Purpose: This study attempted to determine the efficacy of cyclophosphamide (C), doxorubicin (D), and etoposide (E) administered as a continuous intravenous (IV) infusion (infusional CDE) over 4 days in patients with relapsed or resistant non-Hodgkin's lymphoma (rNHL) and in patients with previously untreated (uNHL) who had poor prognostic features. Patients and Methods: Fifty-eight patients with rNHL and 10 patients with uNHL received infusional CDE every 28 or more days; all but one had intermediate- to high-grade histology.
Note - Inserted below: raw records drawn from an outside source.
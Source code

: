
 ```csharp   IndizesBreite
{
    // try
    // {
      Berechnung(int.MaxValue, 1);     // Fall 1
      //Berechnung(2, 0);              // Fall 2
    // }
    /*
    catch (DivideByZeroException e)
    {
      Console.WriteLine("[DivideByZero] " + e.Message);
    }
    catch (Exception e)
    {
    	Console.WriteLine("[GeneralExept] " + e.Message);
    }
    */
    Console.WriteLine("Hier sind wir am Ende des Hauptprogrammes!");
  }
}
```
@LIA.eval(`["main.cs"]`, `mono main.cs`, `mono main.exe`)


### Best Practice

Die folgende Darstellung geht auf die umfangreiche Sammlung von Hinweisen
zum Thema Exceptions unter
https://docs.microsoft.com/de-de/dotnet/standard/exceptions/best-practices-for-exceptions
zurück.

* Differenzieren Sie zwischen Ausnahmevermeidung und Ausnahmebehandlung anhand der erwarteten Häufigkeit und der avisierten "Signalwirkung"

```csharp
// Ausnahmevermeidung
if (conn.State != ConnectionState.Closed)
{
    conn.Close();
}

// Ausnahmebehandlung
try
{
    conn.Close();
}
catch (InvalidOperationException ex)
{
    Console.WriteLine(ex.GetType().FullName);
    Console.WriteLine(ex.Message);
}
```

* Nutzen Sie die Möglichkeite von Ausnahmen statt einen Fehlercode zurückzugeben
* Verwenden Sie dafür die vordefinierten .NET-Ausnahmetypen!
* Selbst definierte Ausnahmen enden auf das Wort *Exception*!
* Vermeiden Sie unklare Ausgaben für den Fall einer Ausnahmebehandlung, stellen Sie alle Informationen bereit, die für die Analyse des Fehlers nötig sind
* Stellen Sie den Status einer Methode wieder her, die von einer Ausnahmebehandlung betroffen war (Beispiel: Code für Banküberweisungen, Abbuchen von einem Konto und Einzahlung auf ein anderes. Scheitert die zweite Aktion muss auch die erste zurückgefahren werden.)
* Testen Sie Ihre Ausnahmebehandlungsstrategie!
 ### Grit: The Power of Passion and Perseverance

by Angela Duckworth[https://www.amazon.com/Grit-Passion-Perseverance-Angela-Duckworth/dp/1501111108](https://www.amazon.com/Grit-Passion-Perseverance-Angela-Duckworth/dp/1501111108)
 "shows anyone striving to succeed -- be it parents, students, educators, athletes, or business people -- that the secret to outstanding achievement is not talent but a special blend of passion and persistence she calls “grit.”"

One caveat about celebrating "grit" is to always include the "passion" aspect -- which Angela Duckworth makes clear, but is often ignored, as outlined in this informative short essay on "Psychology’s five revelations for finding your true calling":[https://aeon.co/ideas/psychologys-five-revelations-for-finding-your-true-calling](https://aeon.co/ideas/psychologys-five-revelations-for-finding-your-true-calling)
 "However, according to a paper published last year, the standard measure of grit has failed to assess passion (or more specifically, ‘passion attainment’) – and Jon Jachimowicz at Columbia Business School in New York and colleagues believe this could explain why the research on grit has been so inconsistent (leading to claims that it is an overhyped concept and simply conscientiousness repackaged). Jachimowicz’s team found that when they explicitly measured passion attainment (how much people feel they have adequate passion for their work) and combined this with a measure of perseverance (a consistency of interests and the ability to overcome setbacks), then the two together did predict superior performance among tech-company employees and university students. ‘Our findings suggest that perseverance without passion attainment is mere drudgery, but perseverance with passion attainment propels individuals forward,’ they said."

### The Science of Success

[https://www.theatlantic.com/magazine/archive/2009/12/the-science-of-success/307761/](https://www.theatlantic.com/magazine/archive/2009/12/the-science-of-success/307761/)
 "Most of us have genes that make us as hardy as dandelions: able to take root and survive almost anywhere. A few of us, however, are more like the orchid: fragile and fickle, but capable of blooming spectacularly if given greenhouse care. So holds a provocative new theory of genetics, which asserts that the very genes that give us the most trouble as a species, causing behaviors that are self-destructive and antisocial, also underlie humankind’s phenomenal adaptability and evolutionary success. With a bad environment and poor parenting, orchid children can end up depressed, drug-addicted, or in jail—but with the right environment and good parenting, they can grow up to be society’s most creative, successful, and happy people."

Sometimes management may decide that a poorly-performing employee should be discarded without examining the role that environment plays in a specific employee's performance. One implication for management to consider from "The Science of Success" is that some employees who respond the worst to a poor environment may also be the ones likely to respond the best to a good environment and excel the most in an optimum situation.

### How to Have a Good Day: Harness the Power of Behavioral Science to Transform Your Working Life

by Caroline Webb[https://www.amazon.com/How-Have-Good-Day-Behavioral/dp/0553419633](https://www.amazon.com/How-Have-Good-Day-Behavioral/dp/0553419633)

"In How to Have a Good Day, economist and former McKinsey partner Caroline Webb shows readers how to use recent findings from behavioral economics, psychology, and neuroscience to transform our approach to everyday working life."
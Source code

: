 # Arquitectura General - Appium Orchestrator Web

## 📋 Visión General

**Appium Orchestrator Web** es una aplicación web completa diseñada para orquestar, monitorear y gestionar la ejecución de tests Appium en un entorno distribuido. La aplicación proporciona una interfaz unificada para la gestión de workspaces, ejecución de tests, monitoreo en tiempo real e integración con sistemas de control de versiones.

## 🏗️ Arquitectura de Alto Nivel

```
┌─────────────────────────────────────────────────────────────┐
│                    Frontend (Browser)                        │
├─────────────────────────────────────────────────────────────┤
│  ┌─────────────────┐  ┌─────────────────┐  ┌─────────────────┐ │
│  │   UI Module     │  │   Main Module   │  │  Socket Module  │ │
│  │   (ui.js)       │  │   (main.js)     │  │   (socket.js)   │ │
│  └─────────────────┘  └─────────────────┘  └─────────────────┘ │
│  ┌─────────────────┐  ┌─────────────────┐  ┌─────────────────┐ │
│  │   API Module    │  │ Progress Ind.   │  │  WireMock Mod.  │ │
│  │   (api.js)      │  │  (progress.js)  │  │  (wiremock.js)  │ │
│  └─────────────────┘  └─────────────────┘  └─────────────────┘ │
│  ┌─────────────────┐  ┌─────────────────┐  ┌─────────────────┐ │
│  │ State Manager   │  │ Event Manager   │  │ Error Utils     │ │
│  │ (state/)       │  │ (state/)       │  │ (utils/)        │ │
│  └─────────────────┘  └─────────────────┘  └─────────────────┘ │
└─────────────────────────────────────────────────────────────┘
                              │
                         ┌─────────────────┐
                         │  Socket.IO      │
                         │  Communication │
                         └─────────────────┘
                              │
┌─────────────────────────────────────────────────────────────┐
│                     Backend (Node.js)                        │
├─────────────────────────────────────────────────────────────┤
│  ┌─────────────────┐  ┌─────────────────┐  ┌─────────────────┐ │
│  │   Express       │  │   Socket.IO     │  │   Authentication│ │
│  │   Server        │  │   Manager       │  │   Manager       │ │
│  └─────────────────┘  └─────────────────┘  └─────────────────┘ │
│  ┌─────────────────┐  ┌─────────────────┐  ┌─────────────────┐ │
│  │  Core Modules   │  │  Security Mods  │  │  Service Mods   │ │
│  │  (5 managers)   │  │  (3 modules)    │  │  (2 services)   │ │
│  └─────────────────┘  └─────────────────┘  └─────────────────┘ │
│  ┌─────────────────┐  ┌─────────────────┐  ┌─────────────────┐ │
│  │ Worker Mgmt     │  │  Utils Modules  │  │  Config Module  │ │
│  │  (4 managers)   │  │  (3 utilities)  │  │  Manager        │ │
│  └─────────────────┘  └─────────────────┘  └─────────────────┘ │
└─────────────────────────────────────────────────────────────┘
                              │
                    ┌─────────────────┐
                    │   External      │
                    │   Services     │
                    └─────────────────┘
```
The cumulative doses of C, D, and E administered per treatment cycle were 750 mg/m², 50 mg/m², and 240 mg/m², respectively. In the rNHL group, all patients had previously received C most (81%) had received D, and a minority (16%) had received E. Results: Objective response occurred in 30 patients with rNHL (52%; 95% confidence interval, 39% to 65%); 10 patients had a complete response (CR) (17%; 95% confidence interval, 7% to 27%). Eleven patients (19%) remain progression-free (median follow-up, 22 months; range, 10 + to 38 + ), and six patients (10%) are disease-free (median follow-up, 25 months; range, 10+ to 38 + ). Among 10 patients with uNHL, eight (80%) had a CR, and none have relapsed (median follow-up, 11 months; range, 9 + to 24 + ). Toxicity was primarily hematologic. Two treatment-related deaths (3%) occurred, both attributable to infection in the relapsed or resistant group. Conclusion: Infusional CDE produced a CR in substantial proportion of patients who had previously been exposed to at least two of the agents administered as an IV bolus, suggesting a schedule-dependent effect in favor of the infusional administration of certain cytotoxic agents in patients with lymphoid neoplasms. In addition, infusional CDE was effective and tolerable in patients with poor-prognosis NHL when used as initial therapy, and merits further study in that setting.